Problem: two bodies linked via a spring

[fluidistic]

Homework Statement

Two bodies A and B of mass m_1 and m_2 are connected via a spring of natural longitud l_0 and elastic constant k. Both bodies are free of net force until at an instant t_i something applies a constant force F to the body A, in the direction of B. (see the diagram)
a)Calculate the initial acceleration of the center of mass of the system
b)Calculate the initial acceleration of each of the 2 bodies
c)Calculate the respective accelerations in the instant in which the spring is compressed by a length x.
d)Indicate all the pars of action-reaction forces in the moment in which the spring is compressed by a length x.

Homework Equations

F_{spring}=k \varedelta x
\sum \vec{F}=m\vec{a}.

The Attempt at a Solution

a)Just for fun I calculated the center of mass to be at \frac{l_0}{m_1+m_2} if the origin is situated at body A in instant t_i.
I think I've read somewhere that if an external force is applied, then it will modify the acceleration of the center of mass of the system following Newton's second law.
So \vec{a}_{CM}=\frac{F}{m_1+m_2}i. Am I right?
b)Using Newton's second law, \vec{a}=\frac{F}{m_1+m_2}i for the body A.
And here start my problems. I'm not sure how to find the acceleration of the body B at t_i. I'm tempted to go against my intuition and say that it will be the same as the center of mass of the system, but I don't think it's possible. Please help me going further this.

 

[Doc Al]

a)Just for fun I calculated the center of mass to be at \frac{l_0}{m_1+m_2} if the origin is situated at body A in instant t_i.
I think I've read somewhere that if an external force is applied, then it will modify the acceleration of the center of mass of the system following Newton's second law.
So \vec{a}_{CM}=\frac{F}{m_1+m_2}i. Am I right?

Yes, you are right.

b)Using Newton's second law, \vec{a}=\frac{F}{m_1+m_2}i for the body A.

Not exactly. What's the net force on body A? The mass of body A?

And here start my problems. I'm not sure how to find the acceleration of the body B at t_i. I'm tempted to go against my intuition and say that it will be the same as the center of mass of the system, but I don't think it's possible.

The way to find the acceleration of any system (which could be one mass or both masses) is to apply Newton's 2nd law to that system.
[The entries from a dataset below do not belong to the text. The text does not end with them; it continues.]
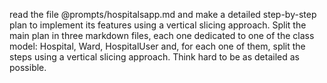 read the file @prompts/hospitalsapp.md and make a detailed step-by-step plan to implement its features using a vertical slicing approach. Split the main plan in three markdown files, each one dedicated to one of the class model: Hospital, Ward, HospitalUser and, for each one of them, split the steps using a vertical slicing approach. Think hard to be as detailed as possible.
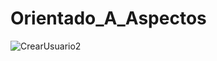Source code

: # Orientado_A_Aspectos
![CrearUsuario2](https://user-images.githubusercontent.com/45717517/97645640-7c7df200-1a1b-11eb-8bf1-399bb35b4b1a.PNG)
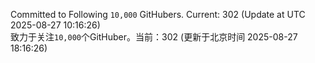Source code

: Committed to Following `10,000` GitHubers. Current: <!-- FOLLOWING_COUNT -->302<!-- FOLLOWING_COUNT --> (Update at UTC <!-- LAST_UPDATED -->2025-08-27 10:16:26<!-- LAST_UPDATED -->)<br>
致力于关注`10,000`个GitHuber。当前：<!-- FOLLOWING_COUNT -->302<!-- FOLLOWING_COUNT --> (更新于北京时间 <!-- LAST_UPDATED_CST -->2025-08-27 18:16:26<!-- LAST_UPDATED_CST -->)
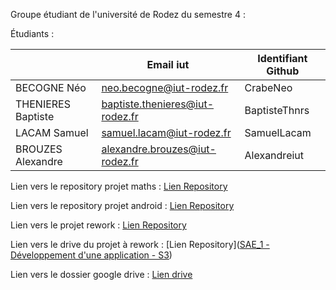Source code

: Groupe étudiant de l'université de Rodez du semestre 4 :

Étudiants :

|             | Email iut     | Identifiant Github | 
|-------------|---------------|---------------|
| BECOGNE Néo | neo.becogne@iut-rodez.fr | CrabeNeo |
| THENIERES Baptiste | baptiste.thenieres@iut-rodez.fr | BaptisteThnrs |
| LACAM Samuel | samuel.lacam@iut-rodez.fr | SamuelLacam |
| BROUZES Alexandre   | alexandre.brouzes@iut-rodez.fr | Alexandreiut  | 

Lien vers le repository projet maths : [Lien Repository](https://github.com/SAE-4-01/SAE-S4-projet-maths)

Lien vers le repository projet android : [Lien Repository](https://github.com/Rodez-IUT/sae-s4-a-2024-2025-sw1-2)

Lien vers le projet rework :  [Lien Repository](https://github.com/STONNEEEE/StatiSalle_SAE-S3_WEB)

Lien vers le drive du projet à rework :  [Lien Repository]([SAE_1 - Développement d'une application - S3](https://drive.google.com/drive/folders/1vt5U-agMvmCEU7kloRSSkxKgrbM7QKfS))

Lien vers le dossier google drive : [Lien drive]([https://drive.google.com/drive/u/0/folders/0AFmlbOnMpqjHUk9PVA)
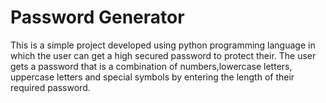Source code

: # Password Generator
This is a simple project developed using python programming language in which the user can get a high secured password to protect their.
The user gets a password that is a combination of numbers,lowercase letters, uppercase letters and special symbols by entering the length of their required password.
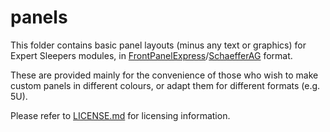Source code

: panels
=====

This folder contains basic panel layouts (minus any text or graphics) for Expert Sleepers modules, in [FrontPanelExpress](https://www.frontpanelexpress.com/front-panel-designer)/[SchaefferAG](https://www.schaeffer-ag.de/en/front-panel-designer/) format.

These are provided mainly for the convenience of those who wish to make custom panels in different colours, or adapt them for different formats (e.g. 5U).

Please refer to [LICENSE.md](LICENSE.md) for licensing information.
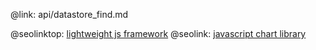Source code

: @link: api/datastore_find.md

@seolinktop: [lightweight js framework](https://webix.com)
@seolink: [javascript chart library](https://webix.com/widget/charts/)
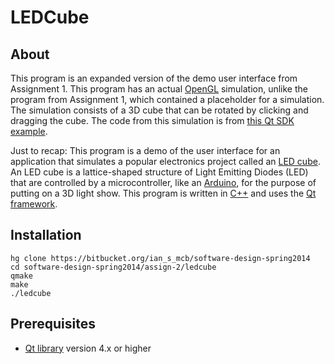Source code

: LEDCube
====

About
----
This program is an expanded version of the demo user interface
from Assignment 1. This program has an actual [OpenGL][1]
simulation, unlike the program from Assignment 1, which
contained a placeholder for a simulation. The simulation
consists of a 3D cube that can be rotated by clicking and
dragging the cube. The code from this simulation is from
[this Qt SDK example][2].

Just to recap: This program is a demo of the user interface for
an application that simulates a popular electronics project
called an [LED cube][3]. An LED cube is a lattice-shaped
structure of Light Emitting Diodes (LED) that are controlled by
a microcontroller, like an [Arduino][4], for the purpose of
putting on a 3D light show. This program is written in [C++][5]
and uses the [Qt framework][6].

Installation
----
    hg clone https://bitbucket.org/ian_s_mcb/software-design-spring2014
    cd software-design-spring2014/assign-2/ledcube
    qmake
    make
    ./ledcube

Prerequisites
----
* [Qt library][7] version 4.x or higher


[1]: http://www.opengl.org/
[2]: http://qt-project.org/doc/qt-4.8/opengl-cube.html
[3]: http://www.instructables.com/id/Led-Cube-8x8x8/
[4]: http://en.wikipedia.org/wiki/Arduino
[5]: http://en.wikipedia.org/wiki/C%2B%2B
[6]: http://en.wikipedia.org/wiki/Qt_%28software%29
[7]: https://qt-project.org/downloads
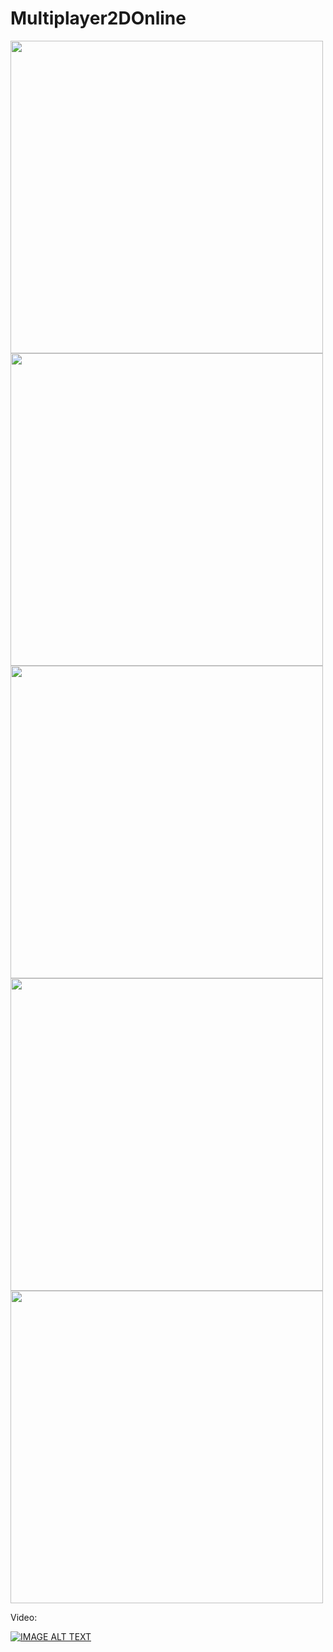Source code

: # Multiplayer2DOnline
 <img src="https://github.com/dogukanozcan/Multiplayer2DOnline/assets/26368153/4970b718-7619-4dce-a8bc-e87a95323aff.png" height="500">
  <img src="https://github.com/dogukanozcan/Multiplayer2DOnline/assets/26368153/87b9c789-6171-4815-a690-3dd21e75cc4a.png" height="500">
   <img src="https://github.com/dogukanozcan/Multiplayer2DOnline/assets/26368153/763a53cf-69ed-47a0-95e8-de5f453115de.png" height="500">
    <img src="https://github.com/dogukanozcan/Multiplayer2DOnline/assets/26368153/da604a35-eb88-4494-a2a6-6413336a2e97.png" height="500">
        <img src="https://github.com/dogukanozcan/Multiplayer2DOnline/assets/26368153/47db24ce-4270-4297-af39-d46d960b1104.png" height="500">

 
 Video: 
 
 [![IMAGE ALT TEXT](http://img.youtube.com/vi/MOgRI2qUQ1I/0.jpg)](https://www.youtube.com/watch?v=MOgRI2qUQ1I "Video Title")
Start by identifying the forces acting on the system of interest at the moment of interest.

 

[fluidistic]

Oops! I did it right but get confused when typing here.
b) For the body A, \vec{a}=\frac{F}{m_1}i.
So for the body B, I have to draw a F.B.D. in order to identify the forces acting on it at t_i.
I'm not sure... but at t_i the spring isn't compressed, right? Or it is, by a differential x? If so, then \vec{a}=\frac{k \cdot \Delta x}{m_2} and I think I could even work out \Delta x in function of F. Am I in the right direction?

 

[Doc Al]

b) For the body A, \vec{a}=\frac{F}{m_1}i.

Good.

So for the body B, I have to draw a F.B.D. in order to identify the forces acting on it at t_i.

Right.

I'm not sure... but at t_i the spring isn't compressed, right?

Right. At that moment, the spring has not had a chance to compress.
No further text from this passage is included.